On again, off again. He didn't have anything to do with me because he was angry that I just didn't let my mother's words and actions just go last summer. As usual, he operated upon HIS truths and beliefs and didn't bother to get all of his facts straight. At Christmas he did send a text (I was home by myself during Christmas as I had blood clots as a result of my second knee surgery in early December.) He made an attempt to talk deep brains with me through text messaging and some other telephone conversations. The truth of the matter is that I don't much care to talk to him even when we are talking. Why? He is self oriented and has an inability to settle on what the truth is. I have heard so many versions of things that happened to him/us as children that I can't believe anything he says. He accused me of having no boundaries when it comes to sharing information, but in reality, he has forced his inconvenient truths on me numerous times despite the fact that I have told him over and over I was not interested. He doesn't care. It usually is all about him, period. He will not let go of the past and seems so focused on wanting to expose ugly things. At this stage of my life I don't see the point. Why confront people with these accusations? What possible good could come from it? Apparently, he doesn't care. He gets focused on his needs, and then it is all over. He has so many various lying personas that I never know who I am talking to. And there is no such thing as a conversation in which he isn't the center of some sort of problem, and then that inevitably leads back to the childhood crap. How much of that do you have to hear?
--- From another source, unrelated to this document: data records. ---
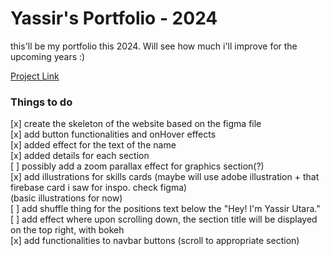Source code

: # Yassir's Portfolio - 2024
this'll be my portfolio this 2024. Will see how much i'll improve for the upcoming years :)</br>

[Project Link](https://yassirutara.netlify.app/)

### Things to do
[x] create the skeleton of the website based on the figma file</br>
[x] add button functionalities and onHover effects</br>
[x] added effect for the text of the name</br>
[x] added details for each section</br>
[ ] possibly add a zoom parallax effect for graphics section(?)</br>
[x] add illustrations for skills cards (maybe will use adobe illustration + that firebase card i saw for inspo. check figma)</br>
(basic illustrations for now)</br>
[ ] add shuffle thing for the positions text below the "Hey! I'm Yassir Utara."</br>
[ ] add effect where upon scrolling down, the section title will be displayed on the top right, with bokeh</br>
[x] add functionalities to navbar buttons (scroll to appropriate section)</br>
He is just a fucked up person and I feel sorry for him in a lot of ways, and I don't feel sorry for him in a lot of ways. He and mom are both cut out of the same bolt of cloth. They have memories like elephants and any transgression goes into the hopper of things-to-hold-against-you-forever. They both constantly bring up incidents from the past, but my brother has so embellished them that you almost want to believe him since he has such precise detail. But therein lies the rub. Too many precise details, and then too many changes to these stories. It is interesting that I am three years older than he, yet I have virtually no memory of these incidents and certainly do not have the details ready to be reeled out at any suggestion. My conclusion is that he absolutely believes all the things he says when he says them. He has convinced himself. I am NOT convinced, and now after a lifetime of these stories, I doubt the veracity of most of them. At one point there might have been a kernel of truth to them. But over time these stories have warped into something that is hard to believe. He just doesn't have any credibility with me anymore. Not that he really ever did, but now I think it is terminal and I don't see him changing much.